## What this task involves
The answer consists only of the lines from the beginning of the listing below to the line holding "2. 이럴때 서버에서는", inclusive, with every picture removed.

## Task inputs
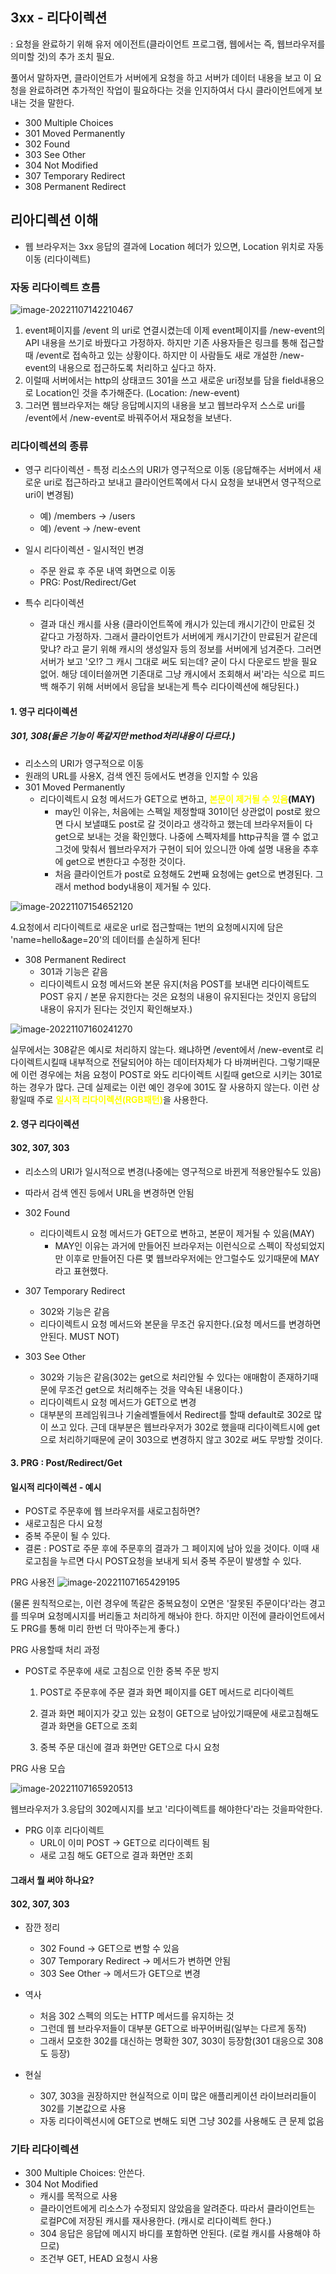 ## 3xx - 리다이렉션

: 요청을 완료하기 위해 유저 에이전트(클라이언트 프로그램, 웹에서는 즉, 웹브라우저를 의미할 것)의 추가 조치 필요.

풀어서 말하자면, 클라이언트가 서버에게 요청을 하고 서버가 데이터 내용을 보고 이 요청을 완료하려면 추가적인 작업이 필요하다는 것을 인지하여서 다시 클라이언트에게 보내는 것을 말한다.

- 300 Multiple Choices 
- 301 Moved Permanently 
- 302 Found
- 303 See Other
- 304 Not Modified
- 307 Temporary Redirect 
- 308 Permanent Redirect



## 리아디렉션 이해

- 웹 브라우저는 3xx 응답의 결과에 Location 헤더가 있으면, Location 위치로 자동 이동 (리다이렉트)



### 자동 리다이렉트 흐름

![image-20221107142210467](images/image-20221107142210467.png) 

1. event페이지를 /event 의 uri로 연결시켰는데 이제 event페이지를 /new-event의 API 내용을 쓰기로 바꿨다고 가정하자. 하지만 기존 사용자들은 링크를 통해 접근할때 /event로 접속하고 있는 상황이다. 하지만 이 사람들도 새로 개설한 /new-event의 내용으로 접근하도록 처리하고 싶다고 하자.
2. 이럴때 서버에서는 http의 상태코드 301을 쓰고 새로운 uri정보를 담을 field내용으로 Location인 것을 추가해준다. (Location: /new-event)
3. 그러면 웹브라우저는 해당 응답메시지의 내용을 보고 웹브라우저 스스로 uri를 /event에서 /new-event로 바꿔주어서 재요청을 보낸다. 





### 리다이렉션의 종류



- 영구 리다이렉션 - 특정 리소스의 URI가 영구적으로 이동 (응답해주는 서버에서 새로운 uri로 접근하라고 보내고 클라이언트쪽에서 다시 요청을 보내면서 영구적으로 uri이 변경됨)

  - 예) /members -> /users 
  - 예) /event -> /new-event 

  

- 일시 리다이렉션 - 일시적인 변경

  - 주문 완료 후 주문 내역 화면으로 이동
  - PRG: Post/Redirect/Get

- 특수 리다이렉션
  - 결과 대신 캐시를 사용 (클라이언트쪽에 캐시가 있는데 캐시기간이 만료된 것 같다고 가정하자. 그래서 클라이언트가 서버에게 캐시기간이 만료된거 같은데 맞냐? 라고 묻기 위해 캐시의 생성일자 등의 정보를 서버에게 넘겨준다. 그러면 서버가 보고 '오!? 그 캐시 그대로 써도 되는데? 굳이 다시 다운로드 받을 필요 없어. 해당 데이터쓸꺼면 기존대로 그냥 캐시에서 조회해서 써'라는 식으로 피드백 해주기 위해 서버에서 응답을 보내는게 특수 리다이렉션에 해당된다.)



#### 1. 영구 리다이렉션

##### 301, 308(둘은 기능이 똑같지만 method처리내용이 다르다.)

- 리소스의 URI가 영구적으로 이동
- 원래의 URL를 사용X, 검색 엔진 등에서도 변경을 인지할 수 있음
- 301 Moved Permanently
  - 리다이렉트시 요청 메서드가 GET으로 변하고, **<span style="color:yellow">본문이 제거될 수 있음</span>(MAY)**
    - may인 이유는, 처음에는 스펙일 제정할때 301이던 상관없이 post로 왔으면 다시 보낼떄도 post로 갈 것이라고 생각하고 했는데 브라우저들이 다 get으로 보내는 것을 확인했다. 나중에 스펙자체를 http규칙을 깰 수 없고 그것에 맞춰서 웹브라우저가 구현이 되어 있으니깐 아예 설명 내용을 추후에 get으로 변한다고 수정한 것이다.
    - 처음 클라이언트가 post로 요청해도 2번째 요청에는 get으로 변경된다. 그래서 method body내용이 제거될 수 있다. 

![image-20221107154652120](images/image-20221107154652120.png)  

4.요청에서 리다이렉트로 새로운 url로 접근할때는 1번의 요청메시지에 담은 'name=hello&age=20'의 데이터를 손실하게 된다!

- 308 Permanent Redirect
  - 301과 기능은 같음
  - 리다이렉트시 요청 메서드와 본문 유지(처음 POST를 보내면 리다이렉트도 POST 유지 / 본문 유지한다는 것은 요청의 내용이 유지된다는 것인지 응답의 내용이 유지가 된다는 것인지 확인해보자.)

![image-20221107160241270](images/image-20221107160241270.png) 



실무에서는 308같은 예시로 처리하지 않는다. 왜냐하면  /event에서 /new-event로 리다이렉트시킬때 내부적으로 전달되어야 하는 데이터자체가 다 바껴버린다. 그렇기때문에 이런 경우에는 처음 요청이 POST로 와도 리다이렉트 시킬때 get으로 시키는 301로 하는 경우가 많다. 근데 실제로는 이런 예인 경우에 301도 잘 사용하지 않는다. 이런 상황일때 주로 <span style="color:yellow">**일시적 리다이렉션(RGB패턴)**</span>을 사용한다.





#### 2. 영구 리다이렉션

#### 302, 307, 303

- 리소스의 URI가 일시적으로 변경(나중에는 영구적으로 바뀐게 적용안될수도 있음)
- 따라서 검색 엔진 등에서 URL을 변경하면 안됨
- 302 Found
  - 리다이렉트시 요청 메서드가 GET으로 변하고, 본문이 제거될 수 있음(MAY)
    - MAY인 이유는 과거에 만들어진 브라우저는 이런식으로 스펙이 작성되었지만 이후로 만들어진 다른 몇 웹브라우저에는 안그럴수도 있기때문에 MAY라고 표현했다.

- 307 Temporary Redirect
  - 302와 기능은 같음
  - 리다이렉트시 요청 메서드와 본문을 무조건 유지한다.(요청 메서드를 변경하면 안된다. MUST NOT) 
- 303 See Other
  - 302와 기능은 같음(302는 get으로 처리안될 수 있다는 애매함이 존재하기때문에 무조건 get으로 처리해주는 것을 약속된 내용이다.)
  - 리다이렉트시 요청 메서드가 GET으로 변경
  - 대부분의 프레임워크나 기술레벨들에서 Redirect를 할때 default로 302로 많이 쓰고 있다. 근데 대부분은 웹브라우저가 302로 했을때 리다이렉트시에 get으로 처리하기때문에 굳이 303으로 변경하지 않고 302로 써도 무방할 것이다. 



#### 3. PRG : Post/Redirect/Get

#### 일시적 리다이렉션 - 예시

- POST로 주문후에 웹 브라우저를 새로고침하면? 
- 새로고침은 다시 요청
- 중복 주문이 될 수 있다.
- 결론 : POST로 주문 후에 주문후의 결과가 그 페이지에 남아 있을 것이다. 이때 새로고침을 누르면 다시 POST요청을 보내게 되서 중복 주문이 발생할 수 있다.

PRG 사용전
![image-20221107165429195](images/image-20221107165429195.png) 

(물론 원칙적으로는, 이런 경우에 똑같은 중복요청이 오면은 '잘못된 주문이다'라는 경고를 띄우며 요청메시지를 버리돌고 처리하게 해놔야 한다. 하지만 이전에 클라이언트에서도 PRG를 통해 미리 한번 더 막아주는게 좋다.)



PRG 사용할때 처리 과정

- POST로 주문후에 새로 고침으로 인한 중복 주문 방지

  1. POST로 주문후에 주문 결과 화면 페이지를 GET 메서드로 리다이렉트

  2. 결과 화면 페이지가 갖고 있는 요청이 GET으로 남아있기때문에 새로고침해도 결과 화면을 GET으로 조회

  3. 중복 주문 대신에 결과 화면만 GET으로 다시 요청

PRG 사용 모습

![image-20221107165920513](images/image-20221107165920513.png) 

웹브라우저가 3.응답의 302메시지를 보고 '리다이렉트를 해야한다'라는 것을파악한다. 

- PRG 이후 리다이렉트
  - URL이 이미 POST -> GET으로 리다이렉트 됨
  - 새로 고침 해도 GET으로 결과 화면만 조회



#### 그래서 뭘 써야 하나요? 

#### 302, 307, 303

- 잠깐 정리
  - 302 Found -> GET으로 변할 수 있음
  - 307 Temporary Redirect -> 메서드가 변하면 안됨 
  - 303 See Other -> 메서드가 GET으로 변경

- 역사
  - 처음 302 스펙의 의도는 HTTP 메서드를 유지하는 것
  - 그런데 웹 브라우저들이 대부분 GET으로 바꾸어버림(일부는 다르게 동작)
  - 그래서 모호한 302를 대신하는 명확한 307, 303이 등장함(301 대응으로 308도 등장)

- 현실
  - 307, 303을 권장하지만 현실적으로 이미 많은 애플리케이션 라이브러리들이 302를 기본값으로 사용 
  - 자동 리다이렉션시에 GET으로 변해도 되면 그냥 302를 사용해도 큰 문제 없음



### 기타 리다이렉션

- 300 Multiple Choices: 안쓴다. 
- 304 Not Modified
  - 캐시를 목적으로 사용
  - 클라이언트에게 리소스가 수정되지 않았음을 알려준다. 따라서 클라이언트는 로컬PC에 저장된 캐시를 재사용한다. (캐시로 리다이렉트 한다.)
  - 304 응답은 응답에 메시지 바디를 포함하면 안된다. (로컬 캐시를 사용해야 하므로) 
  - 조건부 GET, HEAD 요청시 사용

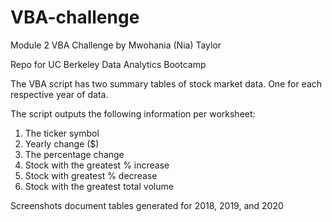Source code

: # VBA-challenge
Module 2 VBA Challenge by Mwohania (Nia) Taylor

Repo for UC Berkeley Data Analytics Bootcamp

The VBA script has two summary tables of stock market data. One for each respective year of data.

The script outputs the following information per worksheet:

1. The ticker symbol
2. Yearly change ($)
3. The percentage change
4. Stock with the greatest % increase
5. Stock with greatest % decrease
6. Stock with the greatest total volume

Screenshots document tables generated for 2018, 2019, and 2020

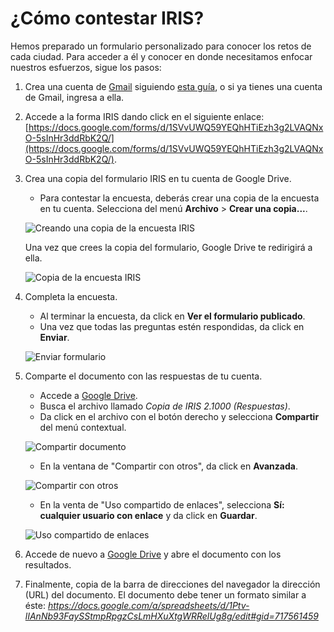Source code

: # ¿Cómo contestar IRIS?

Hemos preparado un formulario personalizado para conocer los retos de cada ciudad. Para acceder a él y conocer en donde necesitamos enfocar nuestros esfuerzos, sigue los pasos:

1. Crea una cuenta de [Gmail](http://www.gmail.com) siguiendo [esta guía](https://accounts.google.com/SignUp?hl=es-419), o si ya tienes una cuenta de Gmail, ingresa a ella.

2. Accede a la forma IRIS dando click en el siguiente enlace: [https://docs.google.com/forms/d/1SVvUWQ59YEQhHTiEzh3g2LVAQNxO-5sInHr3ddRbK2Q/](https://docs.google.com/forms/d/1SVvUWQ59YEQhHTiEzh3g2LVAQNxO-5sInHr3ddRbK2Q/).

3. Crea una copia del formulario IRIS en tu cuenta de Google Drive. 
   * Para contestar la encuesta, deberás crear una copia de la encuesta en tu cuenta. Selecciona del menú **Archivo** > **Crear una copia...**. 

   ![Creando una copia de la encuesta IRIS](static/images/3a_crear_una_copia.png)
   
   Una vez que crees la copia del formulario, Google Drive te redirigirá a ella.
   
   ![Copia de la encuesta IRIS](static/images/3b_formulario.png)
   
4. Completa la encuesta. 
   * Al terminar la encuesta, da click en **Ver el formulario publicado**.    
   * Una vez que todas las preguntas estén respondidas, da click en **Enviar**.
    
   ![Enviar formulario](static/images/4a_enviar_encuesta.png)

5. Comparte el documento con las respuestas de tu cuenta.
   * Accede a [Google Drive](http://drive.google.com).
   * Busca el archivo llamado *Copia de IRIS 2.1000 (Respuestas)*. 
   * Da click en el archivo con el botón derecho y selecciona **Compartir** del menú contextual.
   
   ![Compartir documento](static/images/5a_compartir_documento.png)
   * En la ventana de "Compartir con otros", da click en **Avanzada**.
   
   ![Compartir con otros](static/images/5b_compartir_con_otros)
   * En la venta de "Uso compartido de enlaces", selecciona **Sí: cualquier usuario con enlace** y da click en **Guardar**.
   
   ![Uso compartido de enlaces](static/images/5c_uso_compartido.png)
   
6. Accede de nuevo a [Google Drive](http://drive.google.com) y abre el documento con los resultados. 
7. Finalmente, copia de la barra de direcciones del navegador la dirección (URL) del documento. El documento debe tener un formato similar a éste: *https://docs.google.com/a/spreadsheets/d/1Ptv-lIAnNb93FaySStmpRpgzCsLmHXuXtgWRRelUg8g/edit#gid=717561459*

## Result
 ## 3xx - 리다이렉션

: 요청을 완료하기 위해 유저 에이전트(클라이언트 프로그램, 웹에서는 즉, 웹브라우저를 의미할 것)의 추가 조치 필요.

풀어서 말하자면, 클라이언트가 서버에게 요청을 하고 서버가 데이터 내용을 보고 이 요청을 완료하려면 추가적인 작업이 필요하다는 것을 인지하여서 다시 클라이언트에게 보내는 것을 말한다.

- 300 Multiple Choices 
- 301 Moved Permanently 
- 302 Found
- 303 See Other
- 304 Not Modified
- 307 Temporary Redirect 
- 308 Permanent Redirect



## 리아디렉션 이해

- 웹 브라우저는 3xx 응답의 결과에 Location 헤더가 있으면, Location 위치로 자동 이동 (리다이렉트)



### 자동 리다이렉트 흐름

![image-20221107142210467](images/image-20221107142210467.png) 

1. event페이지를 /event 의 uri로 연결시켰는데 이제 event페이지를 /new-event의 API 내용을 쓰기로 바꿨다고 가정하자. 하지만 기존 사용자들은 링크를 통해 접근할때 /event로 접속하고 있는 상황이다. 하지만 이 사람들도 새로 개설한 /new-event의 내용으로 접근하도록 처리하고 싶다고 하자.
2. 이럴때 서버에서는 http의 상태코드 301을 쓰고 새로운 uri정보를 담을 field내용으로 Location인 것을 추가해준다. (Location: /new-event)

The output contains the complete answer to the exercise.